**Activity**
State the number of lines in these records that include the string "cdots", and say nothing more.

Dataset entries:
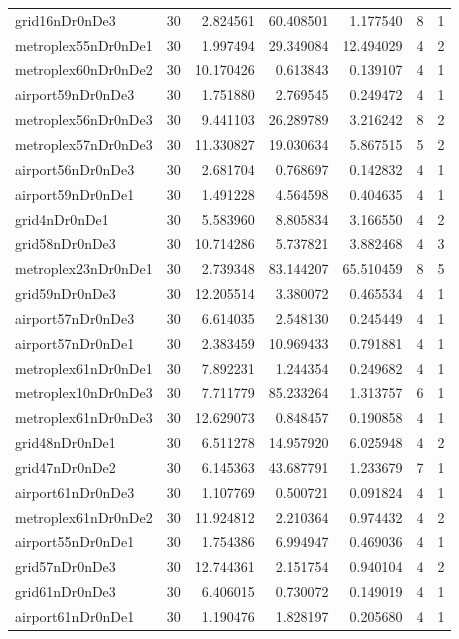 \begin{longtable}{|l|r|r|r|r|r|r|}
grid16nDr0nDe3 & 30 & 2.824561 & 60.408501 & 1.177540 & 8 & 1 \\
metroplex55nDr0nDe1 & 30 & 1.997494 & 29.349084 & 12.494029 & 4 & 2 \\
metroplex60nDr0nDe2 & 30 & 10.170426 & 0.613843 & 0.139107 & 4 & 1 \\
airport59nDr0nDe3 & 30 & 1.751880 & 2.769545 & 0.249472 & 4 & 1 \\
metroplex56nDr0nDe3 & 30 & 9.441103 & 26.289789 & 3.216242 & 8 & 2 \\
metroplex57nDr0nDe3 & 30 & 11.330827 & 19.030634 & 5.867515 & 5 & 2 \\
airport56nDr0nDe3 & 30 & 2.681704 & 0.768697 & 0.142832 & 4 & 1 \\
airport59nDr0nDe1 & 30 & 1.491228 & 4.564598 & 0.404635 & 4 & 1 \\
grid4nDr0nDe1 & 30 & 5.583960 & 8.805834 & 3.166550 & 4 & 2 \\
grid58nDr0nDe3 & 30 & 10.714286 & 5.737821 & 3.882468 & 4 & 3 \\
metroplex23nDr0nDe1 & 30 & 2.739348 & 83.144207 & 65.510459 & 8 & 5 \\
grid59nDr0nDe3 & 30 & 12.205514 & 3.380072 & 0.465534 & 4 & 1 \\
airport57nDr0nDe3 & 30 & 6.614035 & 2.548130 & 0.245449 & 4 & 1 \\
airport57nDr0nDe1 & 30 & 2.383459 & 10.969433 & 0.791881 & 4 & 1 \\
metroplex61nDr0nDe1 & 30 & 7.892231 & 1.244354 & 0.249682 & 4 & 1 \\
metroplex10nDr0nDe3 & 30 & 7.711779 & 85.233264 & 1.313757 & 6 & 1 \\
metroplex61nDr0nDe3 & 30 & 12.629073 & 0.848457 & 0.190858 & 4 & 1 \\
grid48nDr0nDe1 & 30 & 6.511278 & 14.957920 & 6.025948 & 4 & 2 \\
grid47nDr0nDe2 & 30 & 6.145363 & 43.687791 & 1.233679 & 7 & 1 \\
airport61nDr0nDe3 & 30 & 1.107769 & 0.500721 & 0.091824 & 4 & 1 \\
metroplex61nDr0nDe2 & 30 & 11.924812 & 2.210364 & 0.974432 & 4 & 2 \\
airport55nDr0nDe1 & 30 & 1.754386 & 6.994947 & 0.469036 & 4 & 1 \\
grid57nDr0nDe3 & 30 & 12.744361 & 2.151754 & 0.940104 & 4 & 2 \\
grid61nDr0nDe3 & 30 & 6.406015 & 0.730072 & 0.149019 & 4 & 1 \\
airport61nDr0nDe1 & 30 & 1.190476 & 1.828197 & 0.205680 & 4 & 1 \\

\end{longtable}
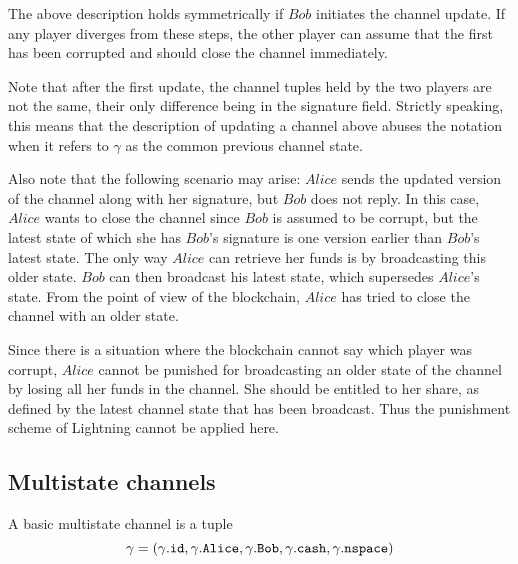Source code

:     The above description holds symmetrically if $Bob$ initiates the channel update. If
    any player diverges from these steps, the other player can assume that the first has
    been corrupted and should close the channel immediately.

    Note that after the first update, the channel tuples held by the two players are not
    the same, their only difference being in the signature field. Strictly speaking, this
    means that the description of updating a channel above abuses the notation when it
    refers to $\gamma$ as the common previous channel state.

    Also note that the following scenario may arise: $Alice$ sends the updated version of
    the channel along with her signature, but $Bob$ does not reply. In this case, $Alice$
    wants to close the channel since $Bob$ is assumed to be corrupt, but the latest state
    of which she has $Bob$'s signature is one version earlier than $Bob$'s latest state.
    The only way $Alice$ can retrieve her funds is by broadcasting this older state. $Bob$
    can then broadcast his latest state, which supersedes $Alice$'s state. From the point
    of view of the blockchain, $Alice$ has tried to close the channel with an older state.

    Since there is a situation where the blockchain cannot say which player was corrupt,
    $Alice$ cannot be punished for broadcasting an older state of the channel by losing
    all her funds in the channel. She should be entitled to her share, as defined by the
    latest channel state that has been broadcast. Thus the punishment scheme of Lightning
    cannot be applied here.

  \subsection{Multistate channels}
    A basic multistate channel is a tuple
    \begin{equation*}
      \gamma = \left(\gamma\mbox{.\texttt{id}}, \gamma\mbox{.\texttt{Alice}},
      \gamma\mbox{.\texttt{Bob}}, \gamma\mbox{.\texttt{cash}},
      \gamma\mbox{.\texttt{nspace}}\right)
    \end{equation*}
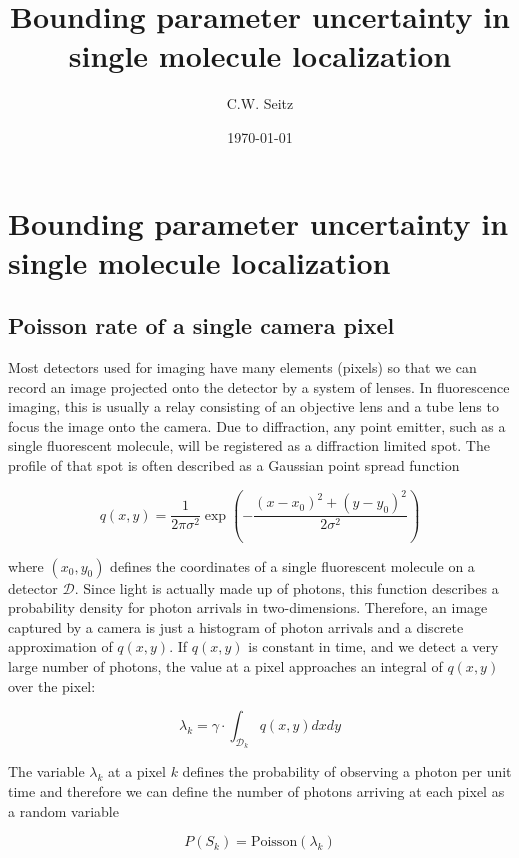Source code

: \documentclass{article}
\title{Bounding parameter uncertainty in single molecule localization}
\author{C.W. Seitz}
\date{\today}
\begin{document}
\maketitle


\section{Bounding parameter uncertainty in single molecule localization}

\subsection{Poisson rate of a single camera pixel}

Most detectors used for imaging have many elements (pixels) so that we can record an image projected onto the detector by a system of lenses. In fluorescence imaging, this is usually a relay consisting of an objective lens and a tube lens to focus the image onto the camera. Due to diffraction, any point emitter, such as a single fluorescent molecule, will be registered as a diffraction limited spot. The profile of that spot is often described as a Gaussian point spread function

\begin{equation*}
q(x,y) = \frac{1}{2\pi\sigma^{2}}\exp\left(-\frac{(x-x_{0})^{2}+(y-y_{0})^{2}}{2\sigma^{2}}\right)
\end{equation*}

where $(x_0,y_0)$ defines the coordinates of a single fluorescent molecule on a detector $\mathcal{D}$. Since light is actually made up of photons, this function describes a probability density for photon arrivals in two-dimensions. Therefore, an image captured by a camera is just a histogram of photon arrivals and a discrete approximation of $q(x,y)$. If $q(x,y)$ is constant in time, and we detect a very large number of photons, the value at a pixel approaches an integral of $q(x,y)$ over the pixel:

\begin{equation*}
\lambda_{k} = \gamma\cdot\int_{\mathcal{D}_{k}} q(x,y)dxdy
\end{equation*}

The variable $\lambda_{k}$ at a pixel $k$ defines the probability of observing a photon per unit time and therefore we can define the number of photons arriving at each pixel as a random variable

\begin{equation*}
P(S_{k}) = \mathrm{Poisson}(\lambda_{k})
\end{equation*}
\end{document}
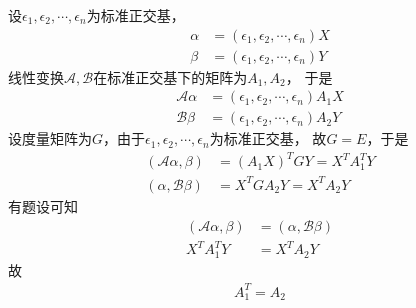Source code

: \documentclass{article}
\begin{document}
设$\epsilon_1, \epsilon_2, \cdots, \epsilon_n$为标准正交基，
\begin{align*}
  \alpha & = (\epsilon_1, \epsilon_2, \cdots, \epsilon_n) X \\
  \beta  & = (\epsilon_1, \epsilon_2, \cdots, \epsilon_n) Y
\end{align*}
线性变换$\mathscr{A}, \mathscr{B}$在标准正交基下的矩阵为$A_1, A_2$，
于是
\begin{align*}
  \mathscr{A} \alpha & = (\epsilon_1, \epsilon_2, \cdots, \epsilon_n) A_1 X \\
  \mathscr{B} \beta  & = (\epsilon_1, \epsilon_2, \cdots, \epsilon_n) A_2 Y
\end{align*}
设度量矩阵为$G$，由于$\epsilon_1, \epsilon_2, \cdots, \epsilon_n$为标准正交基，
故$G = E$，于是
\begin{align*}
  (\mathscr{A} \alpha, \beta) & = (A_1 X)^T G Y = X^T A_1^T Y \\
  (\alpha, \mathscr{B} \beta) & = X^T G A_2 Y =  X^T A_2 Y
\end{align*}
有题设可知
\begin{align*}
  (\mathscr{A} \alpha, \beta) & = (\alpha, \mathscr{B} \beta) \\
  X^T A_1^T Y                 & = X^T A_2 Y
\end{align*}
故
\begin{align*}
  A_1^T = A_2
\end{align*}
\end{document}
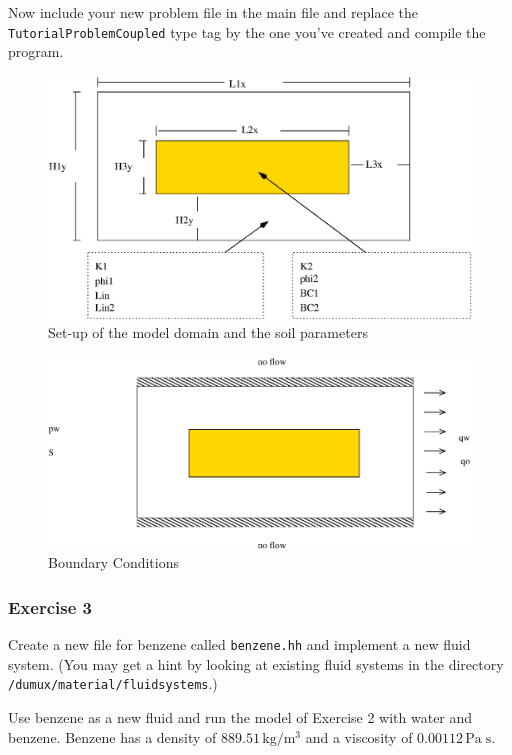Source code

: Now include your new problem file in the main file and replace the
\texttt{TutorialProblemCoupled} type tag by the one you've created and
compile the program.


\begin{figure}[h]
\centering
\includegraphics[width=0.8\linewidth,keepaspectratio]{EPS/Ex2_Domain.eps}
\caption{Set-up of the model domain and the soil parameters}\label{tutorial-coupled:ex2_Domain}
\end{figure}

\begin{figure}[h]
\centering
\includegraphics[width=0.8\linewidth,keepaspectratio]{EPS/Ex2_Boundary.eps}
\caption{Boundary Conditions}\label{tutorial-coupled:ex2_BC}
\end{figure}

\subsubsection{Exercise 3}

Create a new file for benzene called \texttt{benzene.hh} and implement
a new fluid system. (You may get a hint by looking at existing fluid 
systems in the directory \verb+/dumux/material/fluidsystems+.)

Use benzene as a new fluid and run the model of Exercise 2 with water
and benzene. Benzene has a density of $889.51 \, \text{kg} / \text{m}^3$
and a viscosity of $0.00112 \, \text{Pa} \; \text{s}$.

**Answer**
6